Speaking about the most significant of the proposed changes, Wolff said: “It would be good to stop all radio communication with the driver, which makes the car appear remotely controlled from the pitwall. We are also going to make the cars noisier. We should also do more stuff with the drivers. We’ve said to Bernie to bring the drivers downtown and show them to the people. There’s no reason why the drivers should not be more accessible. The more we can have them with the fans the better.”

The torrent of criticism has undoubtedly damaged F1, but if that has finally provoked a reaction – especially from Todt and Ecclestone, who have shown a lack of leadership – so much the better.

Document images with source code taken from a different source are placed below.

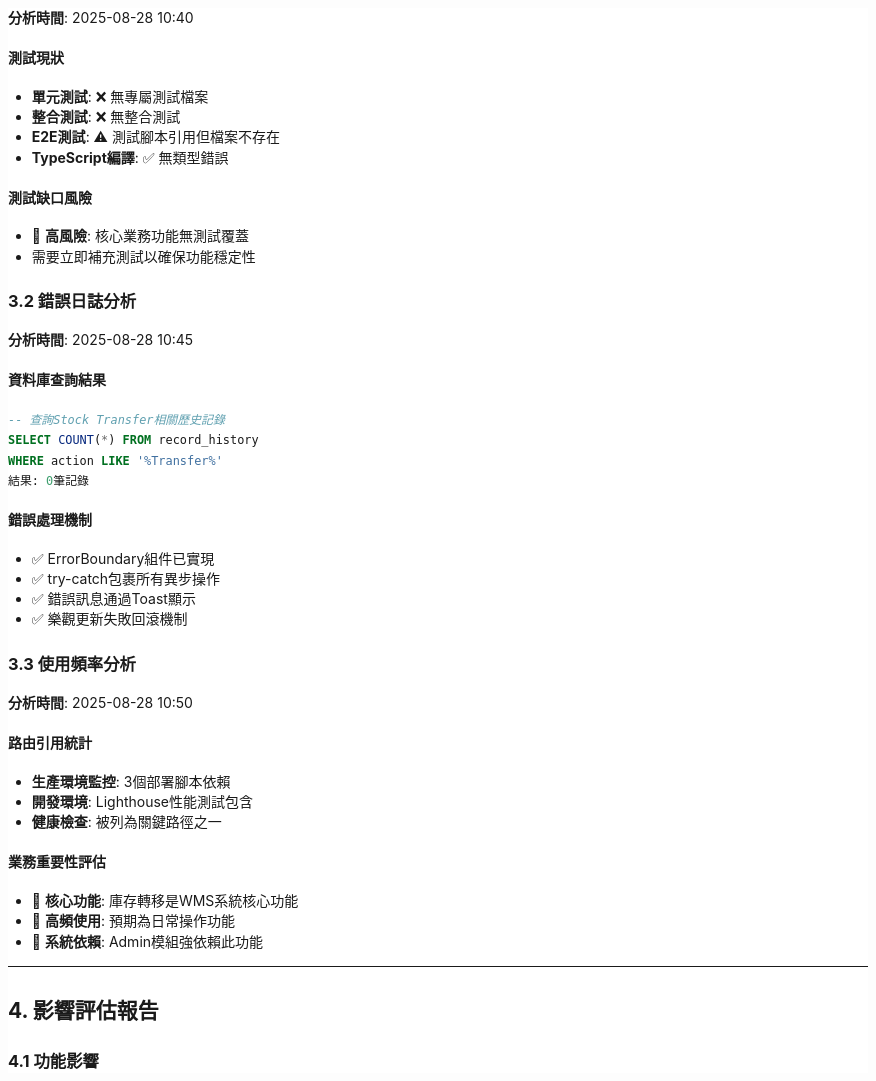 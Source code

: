 **分析時間**: 2025-08-28 10:40

#### 測試現狀

- **單元測試**: ❌ 無專屬測試檔案
- **整合測試**: ❌ 無整合測試
- **E2E測試**: ⚠️ 測試腳本引用但檔案不存在
- **TypeScript編譯**: ✅ 無類型錯誤

#### 測試缺口風險

- 🔴 **高風險**: 核心業務功能無測試覆蓋
- 需要立即補充測試以確保功能穩定性

### 3.2 錯誤日誌分析

**分析時間**: 2025-08-28 10:45

#### 資料庫查詢結果

```sql
-- 查詢Stock Transfer相關歷史記錄
SELECT COUNT(*) FROM record_history
WHERE action LIKE '%Transfer%'
結果: 0筆記錄
```

#### 錯誤處理機制

- ✅ ErrorBoundary組件已實現
- ✅ try-catch包裹所有異步操作
- ✅ 錯誤訊息通過Toast顯示
- ✅ 樂觀更新失敗回滾機制

### 3.3 使用頻率分析

**分析時間**: 2025-08-28 10:50

#### 路由引用統計

- **生產環境監控**: 3個部署腳本依賴
- **開發環境**: Lighthouse性能測試包含
- **健康檢查**: 被列為關鍵路徑之一

#### 業務重要性評估

- 🔴 **核心功能**: 庫存轉移是WMS系統核心功能
- 🔴 **高頻使用**: 預期為日常操作功能
- 🔴 **系統依賴**: Admin模組強依賴此功能

---

## 4. 影響評估報告

### 4.1 功能影響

Meanwhile, the best response to Ecclestone’s disparaging comment at Silverstone this weekend came from the Force India’s team principal, Vijay Mallya, who said: “He shouldn’t be selling the product if he thought it was crap. But considering that he sells the product – that he calls crap and makes billions out of it – he needs to work with the participants to uncrap it!” Precisely.

WHAT’S WRONG WITH FORMULA ONE?

Mark Webber, former Formula One driver “There’s two things essentially wrong: First, on the sporting front F1 needs to get rid of Pirelli. The tyres have no grip, which means the drivers aren’t able to follow each other because when you do, you damage the tyres. Even if Pirelli increased the grip of their tyres, we would need three or four pit stops per race and that would be comical too. What the sport needs is more noise and more grip.

Second, there is the commercial concern. F1 is a business model that hasn’t moved with the times. Sponsors want their pound of flesh, access and more rights and unfortunately F1 doesn’t deliver. It means the teams are becoming ever more reliant on drivers bringing their own budgets so F1 is no longer the place it was for the best drivers in the world. Unquestionably, the top half-dozen are the crème de la crème of the sport but we’ve never had so many ‘pay’ drivers on the grid as wedo now.”

Derek Bell, five-time winner of Le Mans 24 Hours “What people are overlooking is that Formula One is a spectator sport: we are out there to entertain the public and we are in the entertainment business and we must never forget that. For the spectators to have to read a handbook to their son or daughter trying to explain why the guys are coming in for this, that and the other and some are slower than others and the difference between the tyres that have yellow lines and those that have red lines.

Equally, technically it’s gone too far. I know the manufacturers have to show willingness to do hybrids but it doesn’t help racing. There is also a need to restrict the ridiculous rise in the technical costs of running the cars and we need to make them not so technical to drive, so the public can understand what the drivers are doing. Make it simpler.”

Roger Davis, Formula One fan “I’ve followed Formula One and motor sport generally all my life. My first British Grand Prix at Brands in 1978 cost about £6 and was fantastic. It was a real spectacle then, there were 30 cars on the grid, it was the pinnacle of motor racing. But really I miss the characters. F1 now is all a bit too corporate, it’s sanitised. It’s all spin and corporate speak. For me, Niki Lauda and Kimi Raikkonen are the best people in F1 because they speak their minds.”